• Work to be completed: In the records below, some lines contain "Omega"; state the number of such lines and nothing else.

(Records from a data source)
------------------------------------------------
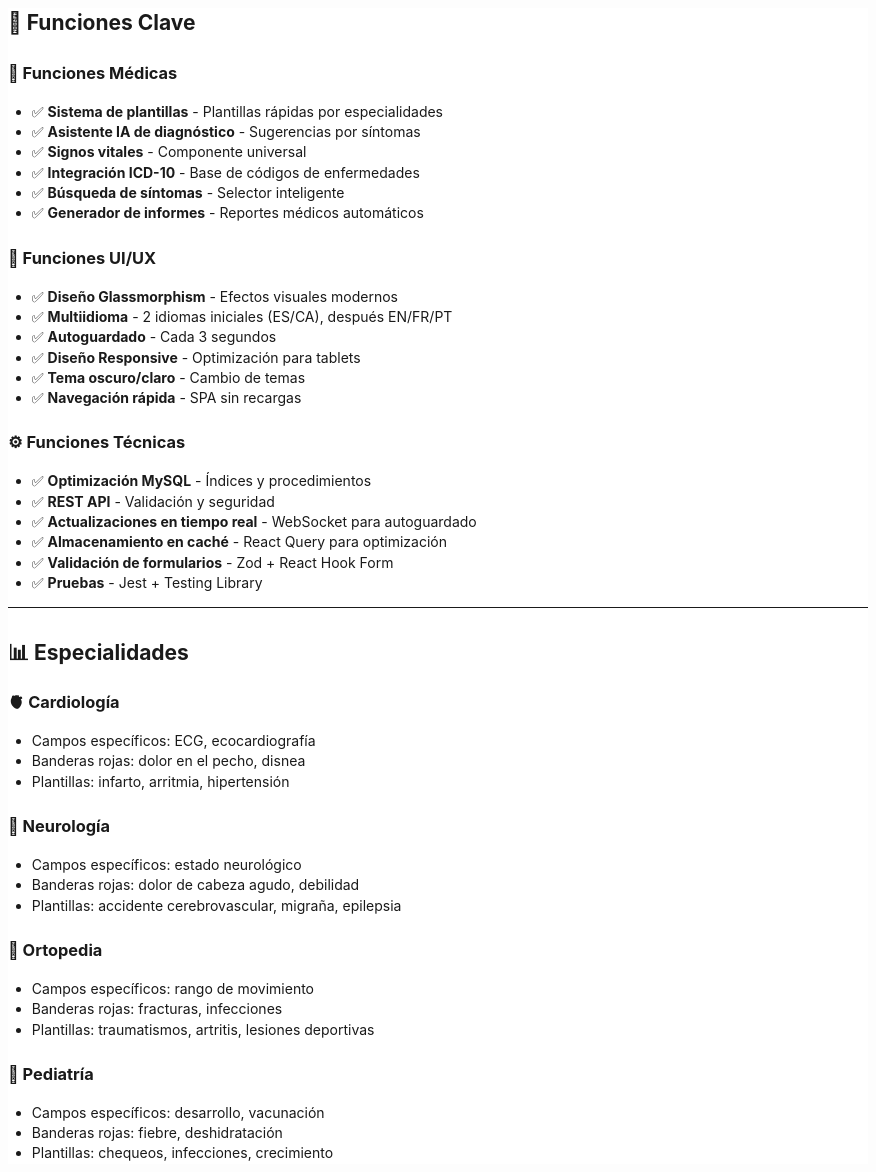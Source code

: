 ## 🎯 Funciones Clave

### 🏥 Funciones Médicas
- ✅ **Sistema de plantillas** - Plantillas rápidas por especialidades
- ✅ **Asistente IA de diagnóstico** - Sugerencias por síntomas
- ✅ **Signos vitales** - Componente universal
- ✅ **Integración ICD-10** - Base de códigos de enfermedades
- ✅ **Búsqueda de síntomas** - Selector inteligente
- ✅ **Generador de informes** - Reportes médicos automáticos

### 🎨 Funciones UI/UX
- ✅ **Diseño Glassmorphism** - Efectos visuales modernos
- ✅ **Multiidioma** - 2 idiomas iniciales (ES/CA), después EN/FR/PT
- ✅ **Autoguardado** - Cada 3 segundos
- ✅ **Diseño Responsive** - Optimización para tablets
- ✅ **Tema oscuro/claro** - Cambio de temas
- ✅ **Navegación rápida** - SPA sin recargas

### ⚙️ Funciones Técnicas
- ✅ **Optimización MySQL** - Índices y procedimientos
- ✅ **REST API** - Validación y seguridad
- ✅ **Actualizaciones en tiempo real** - WebSocket para autoguardado
- ✅ **Almacenamiento en caché** - React Query para optimización
- ✅ **Validación de formularios** - Zod + React Hook Form
- ✅ **Pruebas** - Jest + Testing Library

---

## 📊 Especialidades

### 🫀 Cardiología
- Campos específicos: ECG, ecocardiografía
- Banderas rojas: dolor en el pecho, disnea
- Plantillas: infarto, arritmia, hipertensión

### 🧠 Neurología  
- Campos específicos: estado neurológico
- Banderas rojas: dolor de cabeza agudo, debilidad
- Plantillas: accidente cerebrovascular, migraña, epilepsia

### 🦴 Ortopedia
- Campos específicos: rango de movimiento
- Banderas rojas: fracturas, infecciones
- Plantillas: traumatismos, artritis, lesiones deportivas

### 👶 Pediatría
- Campos específicos: desarrollo, vacunación
- Banderas rojas: fiebre, deshidratación
- Plantillas: chequeos, infecciones, crecimiento
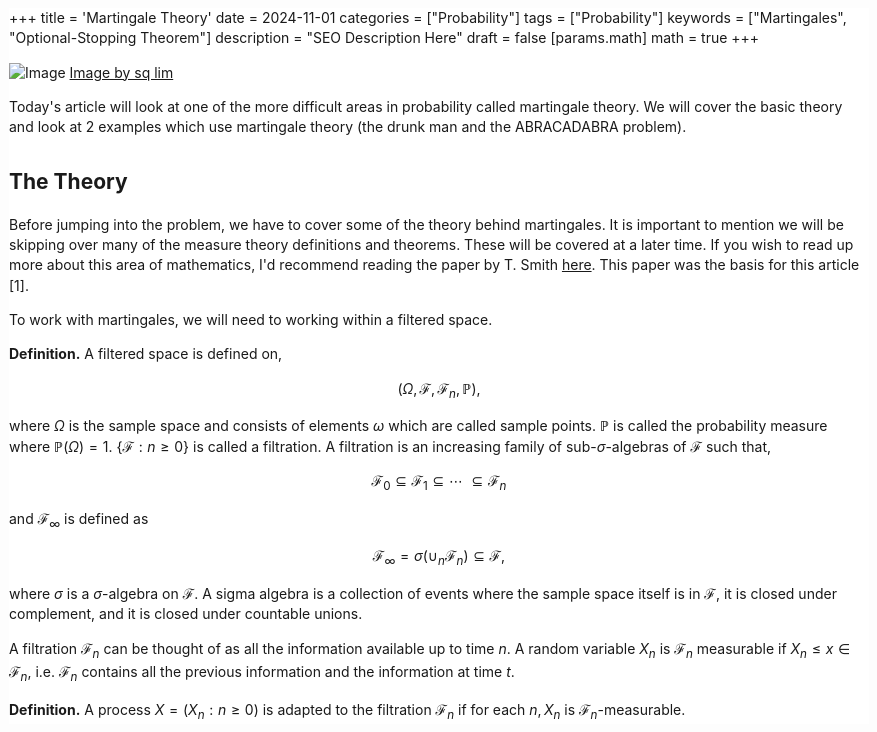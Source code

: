+++
title = 'Martingale Theory'
date = 2024-11-01
categories = ["Probability"]
tags = ["Probability"]
keywords = ["Martingales", "Optional-Stopping Theorem"]
description = "SEO Description Here"
draft = false
[params.math]
  math = true
+++

![Image](images/sq-lim-aWm7fAUNPEc-unsplash.jpg)
[Image by sq lim](https://unsplash.com/@sql)

Today's article will look at one of the more difficult areas in probability called martingale theory. We will cover the basic theory and look at 2 examples which use martingale theory (the drunk man and the ABRACADABRA problem).

  

## The Theory

Before jumping into the problem, we have to cover some of the theory behind martingales. It is important to mention we will be skipping over many of the measure theory definitions and theorems. These will be covered at a later time. If you wish to read up more about this area of mathematics, I'd recommend reading the paper by T. Smith [here](https://math.uchicago.edu/~may/REU2012/REUPapers/Smith.pdf). This paper was the basis for this article [1].

To work with martingales, we will need to working within a filtered space.

****Definition.**** A filtered space is defined on,

$$(\Omega, \mathcal{F}, \mathcal{F}_n, \mathbb{P}),$$

where $\Omega$ is the sample space and consists of elements $\omega$ which are called sample points. $\mathbb{P}$ is called the probability measure where $\mathbb{P}(\Omega)=1$. $\{ \mathcal{F} : n \geq 0 \}$ is called a filtration. A filtration is an increasing family of sub-$\sigma$-algebras of $\mathcal{F}$ such that,

$$\mathcal{F}_0 \subseteq \mathcal{F}_1\subseteq \cdots \ \subseteq \mathcal{F}_n$$

and $\mathcal{F}_\infty$ is defined as

$$\mathcal{F}_{\infty} = \sigma (\cup_n \mathcal{F}_n ) \subseteq \mathcal{F},$$

where $\sigma$ is a $\sigma$-algebra on $\mathcal{F}$. A sigma algebra is a collection of events where the sample space itself is in $\mathcal{F}$, it is closed under complement, and it is closed under countable unions.

A filtration $\mathcal{F}_n$ can be thought of as all the information available up to time $n$. A random variable $X_n$ is $\mathcal{F}_n$ measurable if ${X_n \leq x} \in \mathcal{F}_n$, i.e. $\mathcal{F}_n$ contains all the previous information and the information at time $t$.

****Definition.**** A process $X = (X_{n} : n \geq 0)$ is adapted to the filtration $\mathcal{F}_n$ if for each $n, X_n$ is $\mathcal{F}_{n}$-measurable.
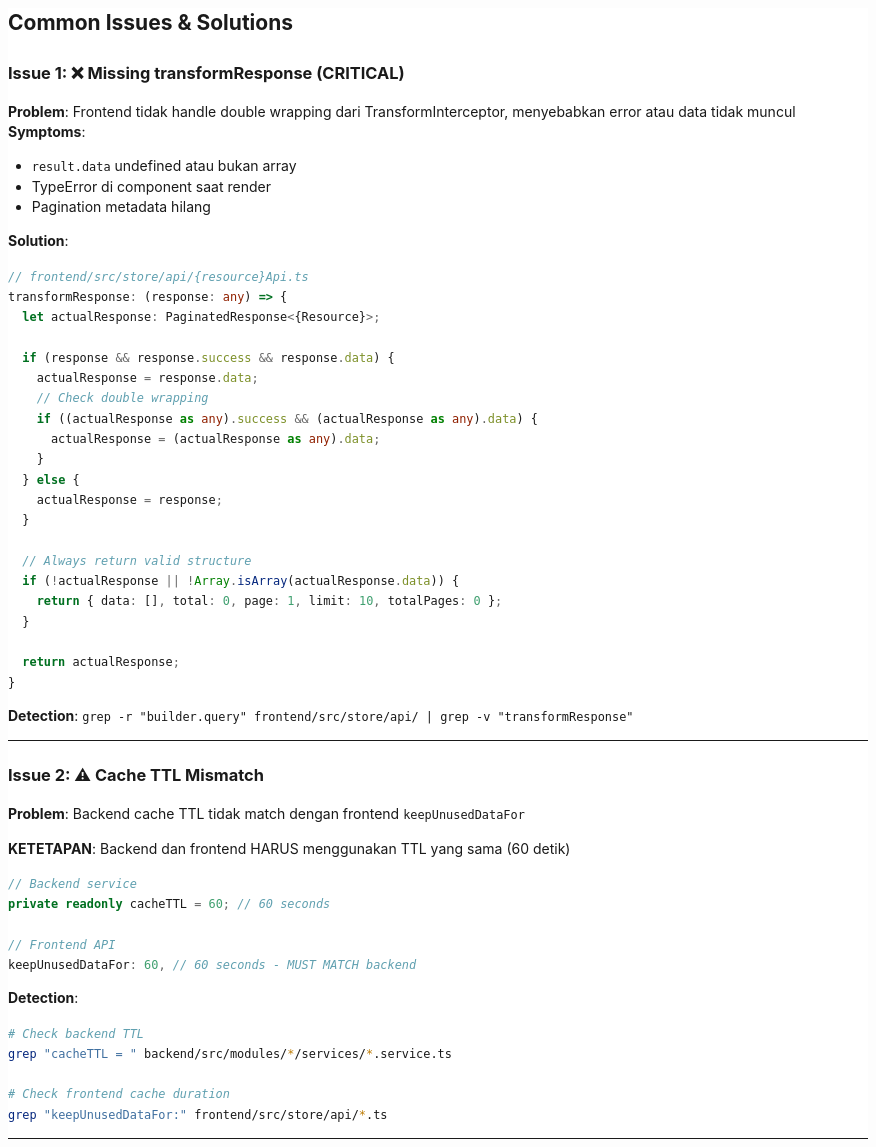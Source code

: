 ## Common Issues & Solutions

### Issue 1: ❌ Missing transformResponse (CRITICAL)
**Problem**: Frontend tidak handle double wrapping dari TransformInterceptor, menyebabkan error atau data tidak muncul
**Symptoms**:
- `result.data` undefined atau bukan array
- TypeError di component saat render
- Pagination metadata hilang

**Solution**:
```typescript
// frontend/src/store/api/{resource}Api.ts
transformResponse: (response: any) => {
  let actualResponse: PaginatedResponse<{Resource}>;

  if (response && response.success && response.data) {
    actualResponse = response.data;
    // Check double wrapping
    if ((actualResponse as any).success && (actualResponse as any).data) {
      actualResponse = (actualResponse as any).data;
    }
  } else {
    actualResponse = response;
  }

  // Always return valid structure
  if (!actualResponse || !Array.isArray(actualResponse.data)) {
    return { data: [], total: 0, page: 1, limit: 10, totalPages: 0 };
  }

  return actualResponse;
}
```

**Detection**: `grep -r "builder.query" frontend/src/store/api/ | grep -v "transformResponse"`

---

### Issue 2: ⚠️ Cache TTL Mismatch
**Problem**: Backend cache TTL tidak match dengan frontend `keepUnusedDataFor`

**KETETAPAN**: Backend dan frontend HARUS menggunakan TTL yang sama (60 detik)

```typescript
// Backend service
private readonly cacheTTL = 60; // 60 seconds

// Frontend API
keepUnusedDataFor: 60, // 60 seconds - MUST MATCH backend
```

**Detection**:
```bash
# Check backend TTL
grep "cacheTTL = " backend/src/modules/*/services/*.service.ts

# Check frontend cache duration
grep "keepUnusedDataFor:" frontend/src/store/api/*.ts
```

---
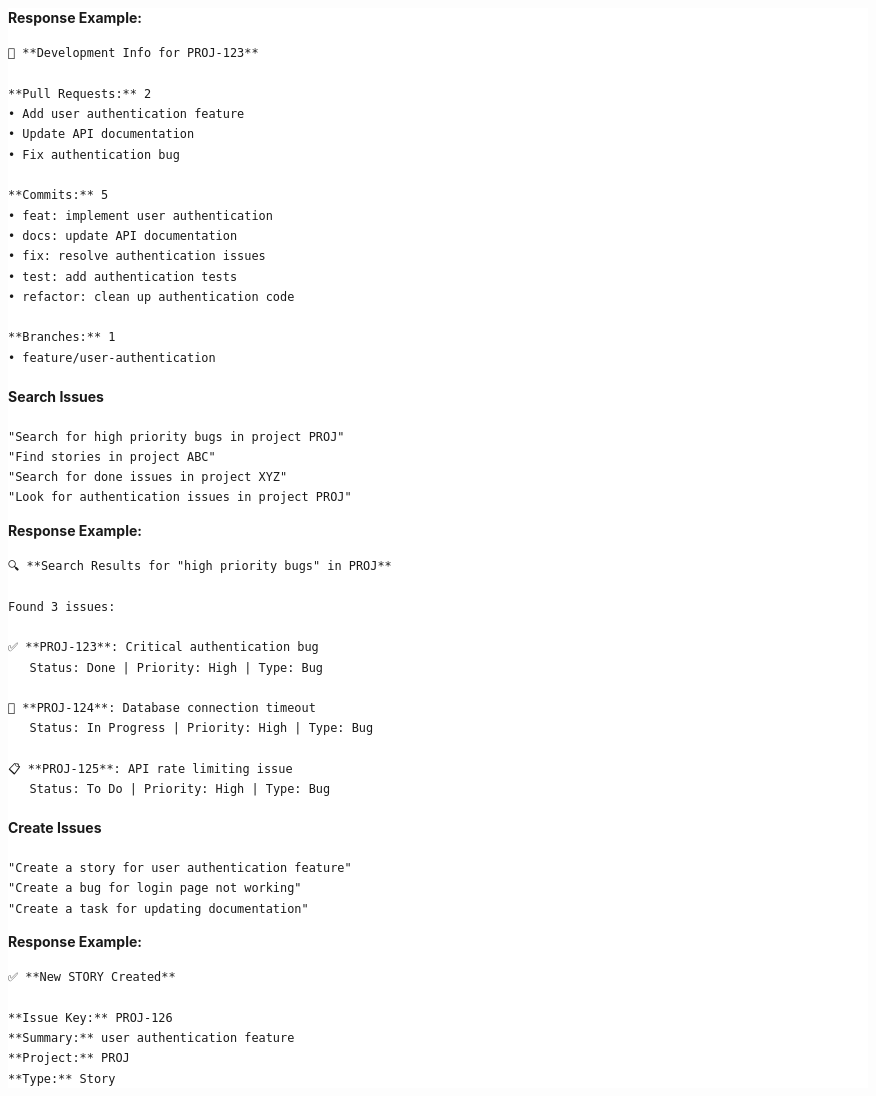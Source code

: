 **Response Example:**
```
🔧 **Development Info for PROJ-123**

**Pull Requests:** 2
• Add user authentication feature
• Update API documentation
• Fix authentication bug

**Commits:** 5
• feat: implement user authentication
• docs: update API documentation
• fix: resolve authentication issues
• test: add authentication tests
• refactor: clean up authentication code

**Branches:** 1
• feature/user-authentication
```

#### **Search Issues**
```
"Search for high priority bugs in project PROJ"
"Find stories in project ABC"
"Search for done issues in project XYZ"
"Look for authentication issues in project PROJ"
```

**Response Example:**
```
🔍 **Search Results for "high priority bugs" in PROJ**

Found 3 issues:

✅ **PROJ-123**: Critical authentication bug
   Status: Done | Priority: High | Type: Bug

🔄 **PROJ-124**: Database connection timeout
   Status: In Progress | Priority: High | Type: Bug

📋 **PROJ-125**: API rate limiting issue
   Status: To Do | Priority: High | Type: Bug
```

#### **Create Issues**
```
"Create a story for user authentication feature"
"Create a bug for login page not working"
"Create a task for updating documentation"
```

**Response Example:**
```
✅ **New STORY Created**

**Issue Key:** PROJ-126
**Summary:** user authentication feature
**Project:** PROJ
**Type:** Story
```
------------------------------------------------
• Exercise output: 2